未払い案件が出始めたのはわかっている範囲で25年12月頃。うぶごえは、支援金が未払いとなっているCF実施者に対して「キャッシュフローの見通し、資金配分の調整に不備があった」といった説明をしているが、単なる不備ではなく、この頃から資金繰りそのものが厳しさを増したとみられる。
古巣の競合事業を立ち上げ
法人としてのうぶごえの設立は20年9月。事業内容はCFサイト運営のみで、当初から代表取締役は岡田一男氏だった。岡田氏が公表していた経歴によると、02年に音楽大手のエイベックスに入社、その後、広告制作会社Candeeの社長室室長、大手CFサイト運営会社CAMPFIREの執行役員、そのグループ会社であるCAMPFIRE MUSICの代表取締役副社長を務めたとしている。
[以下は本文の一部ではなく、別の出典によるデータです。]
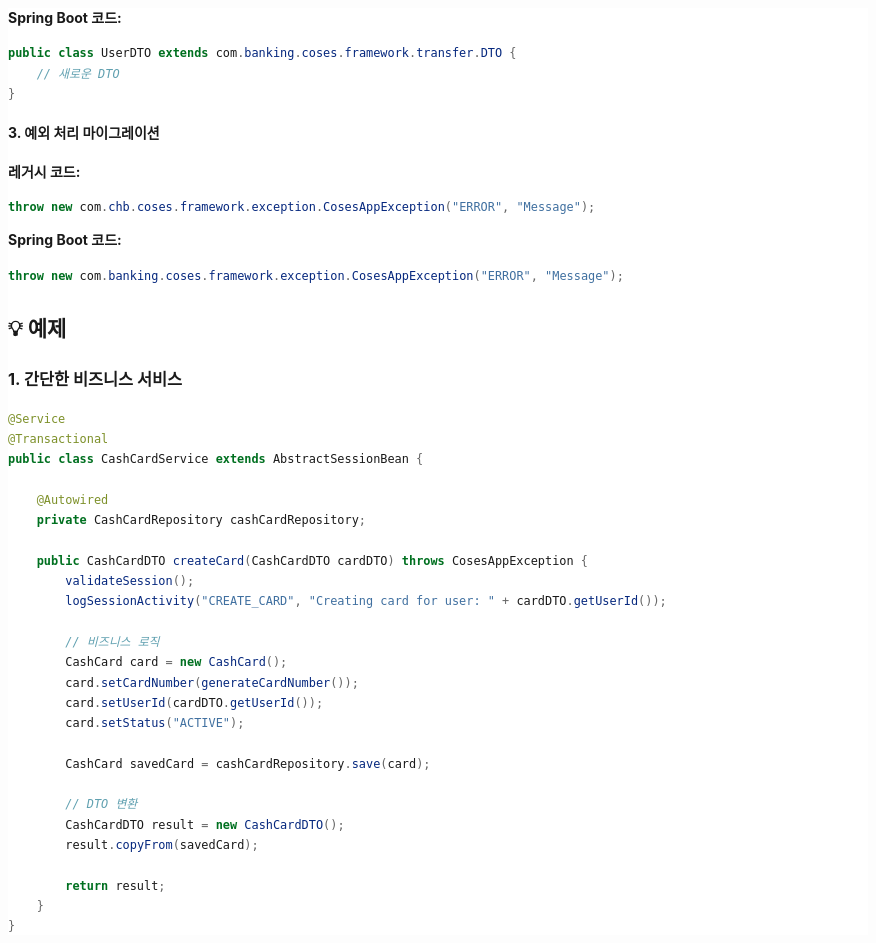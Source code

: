 **Spring Boot 코드:**

```java
public class UserDTO extends com.banking.coses.framework.transfer.DTO {
    // 새로운 DTO
}
```

#### 3. 예외 처리 마이그레이션

**레거시 코드:**

```java
throw new com.chb.coses.framework.exception.CosesAppException("ERROR", "Message");
```

**Spring Boot 코드:**

```java
throw new com.banking.coses.framework.exception.CosesAppException("ERROR", "Message");
```

## 💡 예제

### 1. 간단한 비즈니스 서비스

```java
@Service
@Transactional
public class CashCardService extends AbstractSessionBean {

    @Autowired
    private CashCardRepository cashCardRepository;

    public CashCardDTO createCard(CashCardDTO cardDTO) throws CosesAppException {
        validateSession();
        logSessionActivity("CREATE_CARD", "Creating card for user: " + cardDTO.getUserId());

        // 비즈니스 로직
        CashCard card = new CashCard();
        card.setCardNumber(generateCardNumber());
        card.setUserId(cardDTO.getUserId());
        card.setStatus("ACTIVE");

        CashCard savedCard = cashCardRepository.save(card);

        // DTO 변환
        CashCardDTO result = new CashCardDTO();
        result.copyFrom(savedCard);

        return result;
    }
}
```
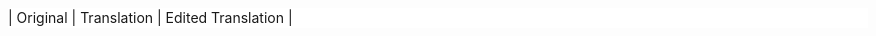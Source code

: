 
| Original                                                                                                                                                                                                                                                                                                                                                                                                                                                                                                                                                                                                                                                                                                                                                                                                                                                                                                                                                                                                                                                                                                                                                                                                          | Translation                                                                                                                                                                                                                                                                                                                                                                                                                                                                                                                                                                                                                                                                                                                                                                                                                                                                                                                                                                                                                                                                                                                                                                                                                                                                                                                                                                           | Edited Translation                                                                                                                                                                                                                                                                                                                                                                                                                                                                                                                                                                                                                                                                                                                                                                                                                                                                                                                                                                                                                                                                                                                                                                                                                                                                                                                                                                                            |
岡田氏はCAMPFIREを辞めて、競業となるCFサイトを立ち上げたことになる。うぶごえは21年1月15日にサービス開始の告知をしたが、その3日後にCAMPFIREは「(うぶごえについて)資本関係、業務提携等の契約関係、及び人的交流も含め、何ら関係性を有しないものであり、またそのような予定は現時点ではございません」とのリリースを出した。